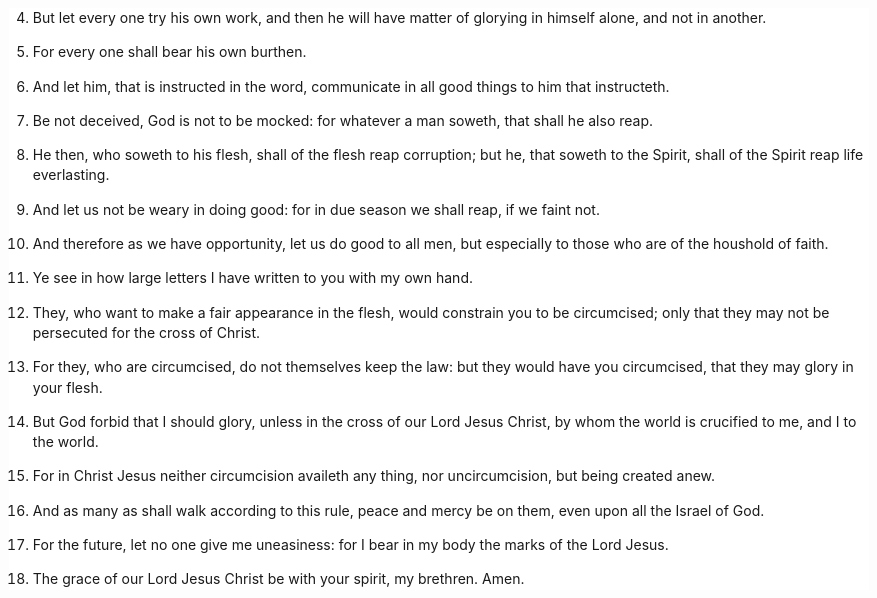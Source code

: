 4. But let every one try his own work, and then he will have matter of glorying in himself alone, and not in another.

5. For every one shall bear his own burthen.

6. And let him, that is instructed in the word, communicate in all good things to him that instructeth.

7. Be not deceived, God is not to be mocked: for whatever a man soweth, that shall he also reap.

8. He then, who soweth to his flesh, shall of the flesh reap corruption; but he, that soweth to the Spirit, shall of the Spirit reap life everlasting.

9. And let us not be weary in doing good: for in due season we shall reap, if we faint not.

10. And therefore as we have opportunity, let us do good to all men, but especially to those who are of the houshold of faith.

11. Ye see in how large letters I have written to you with my own hand.

12. They, who want to make a fair appearance in the flesh, would constrain you to be circumcised; only that they may not be persecuted for the cross of Christ.

13. For they, who are circumcised, do not themselves keep the law: but they would have you circumcised, that they may glory in your flesh.

14. But God forbid that I should glory, unless in the cross of our Lord Jesus Christ, by whom the world is crucified to me, and I to the world.

15. For in Christ Jesus neither circumcision availeth any thing, nor uncircumcision, but being created anew.

16. And as many as shall walk according to this rule, peace and mercy be on them, even upon all the Israel of God.

17. For the future, let no one give me uneasiness: for I bear in my body the marks of the Lord Jesus.

18. The grace of our Lord Jesus Christ be with your spirit, my brethren. Amen.  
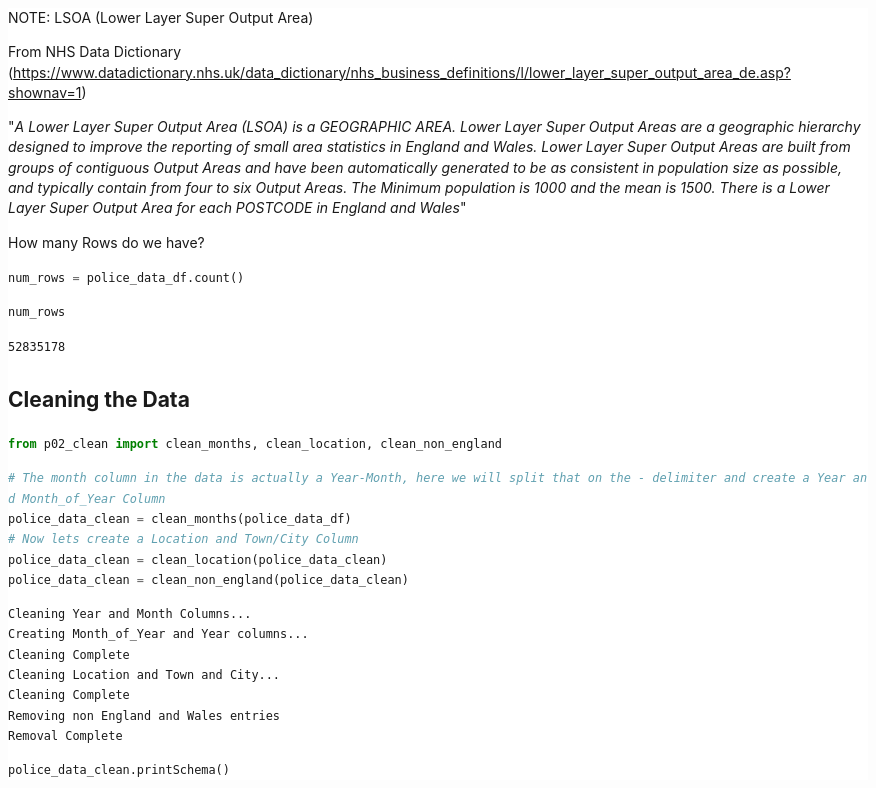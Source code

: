 
NOTE: LSOA (Lower Layer Super Output Area)

From NHS Data Dictionary (https://www.datadictionary.nhs.uk/data_dictionary/nhs_business_definitions/l/lower_layer_super_output_area_de.asp?shownav=1)
    
"<i>A Lower Layer Super Output Area (LSOA) is a GEOGRAPHIC AREA.
Lower Layer Super Output Areas are a geographic hierarchy designed to improve the reporting of small area statistics in England and Wales.
Lower Layer Super Output Areas are built from groups of contiguous Output Areas and have been automatically generated to be as consistent in population size as possible, and typically contain from four to six Output Areas. The Minimum population is 1000 and the mean is 1500.
There is a Lower Layer Super Output Area for each POSTCODE in England and Wales</i>"

How many Rows do we have?


```python
num_rows = police_data_df.count()
```


```python
num_rows
```




    52835178



## Cleaning the Data


```python
from p02_clean import clean_months, clean_location, clean_non_england
```


```python
# The month column in the data is actually a Year-Month, here we will split that on the - delimiter and create a Year and Month_of_Year Column
police_data_clean = clean_months(police_data_df)
# Now lets create a Location and Town/City Column
police_data_clean = clean_location(police_data_clean)
police_data_clean = clean_non_england(police_data_clean)
```

    Cleaning Year and Month Columns...
    Creating Month_of_Year and Year columns...
    Cleaning Complete
    Cleaning Location and Town and City...
    Cleaning Complete
    Removing non England and Wales entries
    Removal Complete



```python
police_data_clean.printSchema()
```

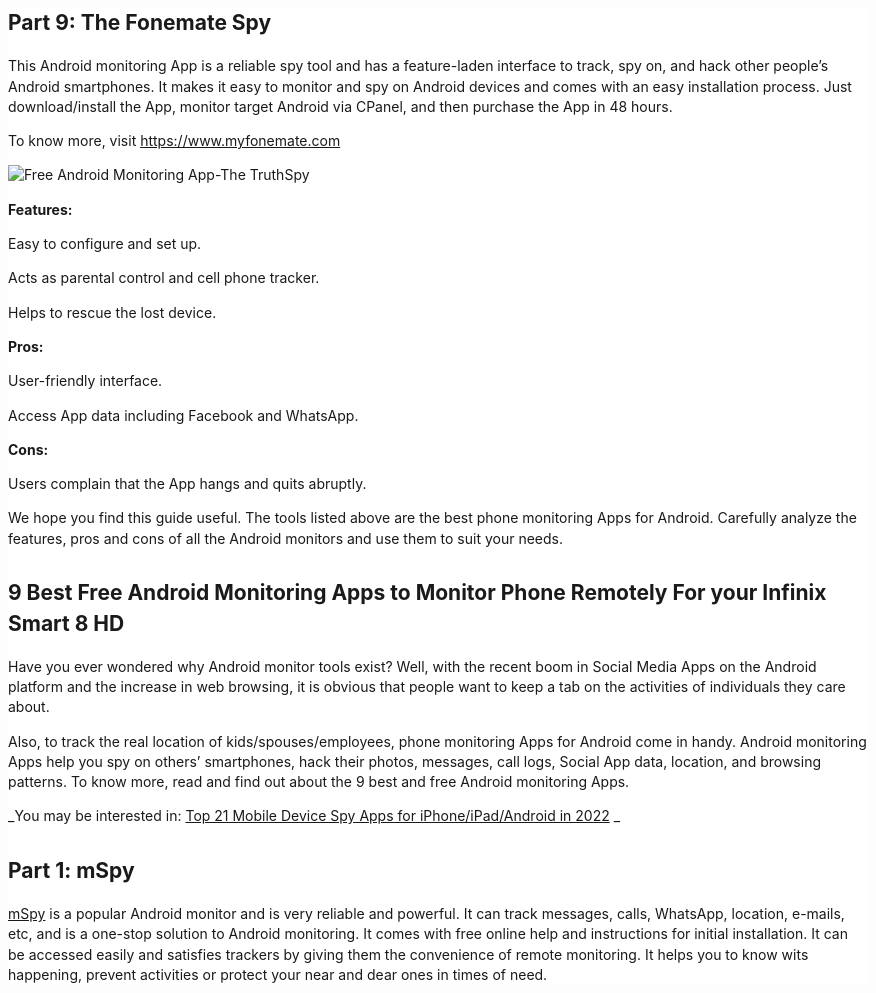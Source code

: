 ## Part 9: The Fonemate Spy

This Android monitoring App is a reliable spy tool and has a feature-laden interface to track, spy on, and hack other people’s Android smartphones. It makes it easy to monitor and spy on Android devices and comes with an easy installation process. Just download/install the App, monitor target Android via CPanel, and then purchase the App in 48 hours.

To know more, visit <https://www.myfonemate.com>

![Free Android Monitoring App-The TruthSpy](https://images.wondershare.com/drfone/article/2017/10/15081790103122.jpg)

**Features:**

Easy to configure and set up.

Acts as parental control and cell phone tracker.

Helps to rescue the lost device.

**Pros:**

User-friendly interface.

Access App data including Facebook and WhatsApp.

**Cons:**

Users complain that the App hangs and quits abruptly.

We hope you find this guide useful. The tools listed above are the best phone monitoring Apps for Android. Carefully analyze the features, pros and cons of all the Android monitors and use them to suit your needs.

## 9 Best Free Android Monitoring Apps to Monitor Phone Remotely For your Infinix Smart 8 HD

Have you ever wondered why Android monitor tools exist? Well, with the recent boom in Social Media Apps on the Android platform and the increase in web browsing, it is obvious that people want to keep a tab on the activities of individuals they care about.

Also, to track the real location of kids/spouses/employees, phone monitoring Apps for Android come in handy. Android monitoring Apps help you spy on others’ smartphones, hack their photos, messages, call logs, Social App data, location, and browsing patterns. To know more, read and find out about the 9 best and free Android monitoring Apps.

_You may be interested in: [Top 21 Mobile Device Spy Apps for iPhone/iPad/Android in 2022](https://drfone.wondershare.com/spy/best-mobile-spy-apps.html) _

## Part 1: mSpy

[mSpy](http://mspy.go2cloud.org/SH96F) is a popular Android monitor and is very reliable and powerful. It can track messages, calls, WhatsApp, location, e-mails, etc, and is a one-stop solution to Android monitoring. It comes with free online help and instructions for initial installation. It can be accessed easily and satisfies trackers by giving them the convenience of remote monitoring. It helps you to know wits happening, prevent activities or protect your near and dear ones in times of need.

....

Without any pictures, retype the records above exactly.

* _RESPONSE AREA_
Source code

: 4. But let every one try his own work, and then he will have matter of glorying in himself alone, and not in another.

5. For every one shall bear his own burthen.

6. And let him, that is instructed in the word, communicate in all good things to him that instructeth.

7. Be not deceived, God is not to be mocked: for whatever a man soweth, that shall he also reap.

8. He then, who soweth to his flesh, shall of the flesh reap corruption; but he, that soweth to the Spirit, shall of the Spirit reap life everlasting.

9. And let us not be weary in doing good: for in due season we shall reap, if we faint not.

10. And therefore as we have opportunity, let us do good to all men, but especially to those who are of the houshold of faith.

11. Ye see in how large letters I have written to you with my own hand.

12. They, who want to make a fair appearance in the flesh, would constrain you to be circumcised; only that they may not be persecuted for the cross of Christ.

13. For they, who are circumcised, do not themselves keep the law: but they would have you circumcised, that they may glory in your flesh.

14. But God forbid that I should glory, unless in the cross of our Lord Jesus Christ, by whom the world is crucified to me, and I to the world.

15. For in Christ Jesus neither circumcision availeth any thing, nor uncircumcision, but being created anew.

16. And as many as shall walk according to this rule, peace and mercy be on them, even upon all the Israel of God.

17. For the future, let no one give me uneasiness: for I bear in my body the marks of the Lord Jesus.

18. The grace of our Lord Jesus Christ be with your spirit, my brethren. Amen.  
Source code

: 
NOTE: LSOA (Lower Layer Super Output Area)

From NHS Data Dictionary (https://www.datadictionary.nhs.uk/data_dictionary/nhs_business_definitions/l/lower_layer_super_output_area_de.asp?shownav=1)
    
"<i>A Lower Layer Super Output Area (LSOA) is a GEOGRAPHIC AREA.
Lower Layer Super Output Areas are a geographic hierarchy designed to improve the reporting of small area statistics in England and Wales.
Lower Layer Super Output Areas are built from groups of contiguous Output Areas and have been automatically generated to be as consistent in population size as possible, and typically contain from four to six Output Areas. The Minimum population is 1000 and the mean is 1500.
There is a Lower Layer Super Output Area for each POSTCODE in England and Wales</i>"

How many Rows do we have?


```python
num_rows = police_data_df.count()
```


```python
num_rows
```




    52835178



## Cleaning the Data


```python
from p02_clean import clean_months, clean_location, clean_non_england
```


```python
# The month column in the data is actually a Year-Month, here we will split that on the - delimiter and create a Year and Month_of_Year Column
police_data_clean = clean_months(police_data_df)
# Now lets create a Location and Town/City Column
police_data_clean = clean_location(police_data_clean)
police_data_clean = clean_non_england(police_data_clean)
```

    Cleaning Year and Month Columns...
    Creating Month_of_Year and Year columns...
    Cleaning Complete
    Cleaning Location and Town and City...
    Cleaning Complete
    Removing non England and Wales entries
    Removal Complete



```python
police_data_clean.printSchema()
```

Source code

: ## Part 9: The Fonemate Spy

This Android monitoring App is a reliable spy tool and has a feature-laden interface to track, spy on, and hack other people’s Android smartphones. It makes it easy to monitor and spy on Android devices and comes with an easy installation process. Just download/install the App, monitor target Android via CPanel, and then purchase the App in 48 hours.

To know more, visit <https://www.myfonemate.com>

![Free Android Monitoring App-The TruthSpy](https://images.wondershare.com/drfone/article/2017/10/15081790103122.jpg)

**Features:**

Easy to configure and set up.

Acts as parental control and cell phone tracker.

Helps to rescue the lost device.

**Pros:**

User-friendly interface.

Access App data including Facebook and WhatsApp.

**Cons:**

Users complain that the App hangs and quits abruptly.

We hope you find this guide useful. The tools listed above are the best phone monitoring Apps for Android. Carefully analyze the features, pros and cons of all the Android monitors and use them to suit your needs.

## 9 Best Free Android Monitoring Apps to Monitor Phone Remotely For your Infinix Smart 8 HD

Have you ever wondered why Android monitor tools exist? Well, with the recent boom in Social Media Apps on the Android platform and the increase in web browsing, it is obvious that people want to keep a tab on the activities of individuals they care about.

Also, to track the real location of kids/spouses/employees, phone monitoring Apps for Android come in handy. Android monitoring Apps help you spy on others’ smartphones, hack their photos, messages, call logs, Social App data, location, and browsing patterns. To know more, read and find out about the 9 best and free Android monitoring Apps.

_You may be interested in: [Top 21 Mobile Device Spy Apps for iPhone/iPad/Android in 2022](https://drfone.wondershare.com/spy/best-mobile-spy-apps.html) _

## Part 1: mSpy

[mSpy](http://mspy.go2cloud.org/SH96F) is a popular Android monitor and is very reliable and powerful. It can track messages, calls, WhatsApp, location, e-mails, etc, and is a one-stop solution to Android monitoring. It comes with free online help and instructions for initial installation. It can be accessed easily and satisfies trackers by giving them the convenience of remote monitoring. It helps you to know wits happening, prevent activities or protect your near and dear ones in times of need.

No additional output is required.